**Data provided:**
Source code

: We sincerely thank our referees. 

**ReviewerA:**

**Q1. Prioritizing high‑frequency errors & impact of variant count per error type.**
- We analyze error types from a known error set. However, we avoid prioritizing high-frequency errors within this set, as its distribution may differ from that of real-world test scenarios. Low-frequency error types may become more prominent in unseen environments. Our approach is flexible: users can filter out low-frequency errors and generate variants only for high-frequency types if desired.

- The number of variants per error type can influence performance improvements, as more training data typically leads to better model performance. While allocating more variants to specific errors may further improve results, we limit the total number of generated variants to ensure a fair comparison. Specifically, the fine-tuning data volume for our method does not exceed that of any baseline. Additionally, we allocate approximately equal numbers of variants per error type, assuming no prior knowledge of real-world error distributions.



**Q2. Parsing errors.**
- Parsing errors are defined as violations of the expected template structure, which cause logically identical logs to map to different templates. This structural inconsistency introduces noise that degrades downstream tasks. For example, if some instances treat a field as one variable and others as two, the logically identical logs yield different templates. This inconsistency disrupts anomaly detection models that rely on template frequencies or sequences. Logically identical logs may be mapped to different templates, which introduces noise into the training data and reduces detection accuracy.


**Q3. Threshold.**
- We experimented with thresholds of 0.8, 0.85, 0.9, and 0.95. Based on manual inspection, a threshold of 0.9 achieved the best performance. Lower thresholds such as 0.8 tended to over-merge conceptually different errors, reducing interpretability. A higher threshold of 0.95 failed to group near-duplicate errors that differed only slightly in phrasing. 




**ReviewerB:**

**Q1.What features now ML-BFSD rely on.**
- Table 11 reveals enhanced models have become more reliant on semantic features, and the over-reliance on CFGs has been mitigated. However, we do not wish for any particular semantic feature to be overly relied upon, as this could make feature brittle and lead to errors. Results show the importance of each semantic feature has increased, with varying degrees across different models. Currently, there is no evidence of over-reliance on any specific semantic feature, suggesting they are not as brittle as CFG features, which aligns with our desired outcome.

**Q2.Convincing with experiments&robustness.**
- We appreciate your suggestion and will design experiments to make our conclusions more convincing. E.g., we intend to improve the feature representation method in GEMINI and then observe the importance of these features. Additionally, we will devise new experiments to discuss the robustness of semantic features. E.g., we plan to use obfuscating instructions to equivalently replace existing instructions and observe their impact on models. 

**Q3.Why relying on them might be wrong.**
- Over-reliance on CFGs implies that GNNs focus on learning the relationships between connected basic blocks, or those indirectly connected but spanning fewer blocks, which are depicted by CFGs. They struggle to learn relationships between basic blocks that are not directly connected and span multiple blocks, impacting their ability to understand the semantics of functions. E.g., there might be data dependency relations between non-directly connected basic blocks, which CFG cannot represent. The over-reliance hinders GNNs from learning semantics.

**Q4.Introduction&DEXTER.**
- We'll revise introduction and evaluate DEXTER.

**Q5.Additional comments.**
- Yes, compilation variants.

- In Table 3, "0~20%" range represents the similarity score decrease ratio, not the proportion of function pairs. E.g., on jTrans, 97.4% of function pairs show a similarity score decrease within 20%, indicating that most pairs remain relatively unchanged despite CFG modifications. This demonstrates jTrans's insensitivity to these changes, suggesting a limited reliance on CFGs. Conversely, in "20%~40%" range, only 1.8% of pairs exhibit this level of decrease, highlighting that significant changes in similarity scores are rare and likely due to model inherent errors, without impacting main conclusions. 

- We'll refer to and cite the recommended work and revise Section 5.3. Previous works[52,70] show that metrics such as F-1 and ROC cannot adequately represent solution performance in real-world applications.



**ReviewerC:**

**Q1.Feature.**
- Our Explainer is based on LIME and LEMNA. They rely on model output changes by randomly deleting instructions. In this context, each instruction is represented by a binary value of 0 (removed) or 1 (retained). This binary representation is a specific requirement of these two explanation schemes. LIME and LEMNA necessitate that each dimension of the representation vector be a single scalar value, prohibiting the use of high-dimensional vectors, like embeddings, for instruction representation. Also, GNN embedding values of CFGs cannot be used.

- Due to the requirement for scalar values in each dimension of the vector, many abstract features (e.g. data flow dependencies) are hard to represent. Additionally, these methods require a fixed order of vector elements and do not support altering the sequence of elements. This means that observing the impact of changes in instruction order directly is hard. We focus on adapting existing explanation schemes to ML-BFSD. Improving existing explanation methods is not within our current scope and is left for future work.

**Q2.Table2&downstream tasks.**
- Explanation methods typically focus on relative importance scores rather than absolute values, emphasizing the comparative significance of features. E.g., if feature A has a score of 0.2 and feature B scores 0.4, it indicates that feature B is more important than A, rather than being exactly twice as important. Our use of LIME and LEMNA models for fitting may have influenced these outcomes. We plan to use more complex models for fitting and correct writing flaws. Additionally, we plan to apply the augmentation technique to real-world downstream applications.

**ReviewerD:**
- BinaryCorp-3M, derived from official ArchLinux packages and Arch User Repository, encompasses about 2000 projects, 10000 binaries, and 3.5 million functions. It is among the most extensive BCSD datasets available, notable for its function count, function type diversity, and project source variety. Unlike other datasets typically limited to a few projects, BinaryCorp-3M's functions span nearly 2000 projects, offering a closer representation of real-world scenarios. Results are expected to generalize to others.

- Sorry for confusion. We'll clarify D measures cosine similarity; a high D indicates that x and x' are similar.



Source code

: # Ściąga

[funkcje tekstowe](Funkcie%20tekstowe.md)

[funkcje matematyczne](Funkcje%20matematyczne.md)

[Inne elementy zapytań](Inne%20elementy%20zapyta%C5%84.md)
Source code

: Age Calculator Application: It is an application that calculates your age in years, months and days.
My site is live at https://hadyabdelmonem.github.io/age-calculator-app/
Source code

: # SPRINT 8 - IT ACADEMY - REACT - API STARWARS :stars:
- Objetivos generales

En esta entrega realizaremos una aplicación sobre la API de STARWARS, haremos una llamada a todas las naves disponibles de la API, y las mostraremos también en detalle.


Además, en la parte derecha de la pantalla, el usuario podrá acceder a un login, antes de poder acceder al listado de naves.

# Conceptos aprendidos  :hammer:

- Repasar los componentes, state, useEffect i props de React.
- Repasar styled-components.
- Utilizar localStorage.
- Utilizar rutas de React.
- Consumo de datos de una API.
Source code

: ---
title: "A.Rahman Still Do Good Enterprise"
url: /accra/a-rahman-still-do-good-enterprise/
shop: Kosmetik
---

**What is being asked:**
The result should be every line of the material that contains the word "span", so copy those lines.

**Answer box:**
- Over-reliance on CFGs implies that GNNs focus on learning the relationships between connected basic blocks, or those indirectly connected but spanning fewer blocks, which are depicted by CFGs. They struggle to learn relationships between basic blocks that are not directly connected and span multiple blocks, impacting their ability to understand the semantics of functions. E.g., there might be data dependency relations between non-directly connected basic blocks, which CFG cannot represent. The over-reliance hinders GNNs from learning semantics.
- BinaryCorp-3M, derived from official ArchLinux packages and Arch User Repository, encompasses about 2000 projects, 10000 binaries, and 3.5 million functions. It is among the most extensive BCSD datasets available, notable for its function count, function type diversity, and project source variety. Unlike other datasets typically limited to a few projects, BinaryCorp-3M's functions span nearly 2000 projects, offering a closer representation of real-world scenarios. Results are expected to generalize to others.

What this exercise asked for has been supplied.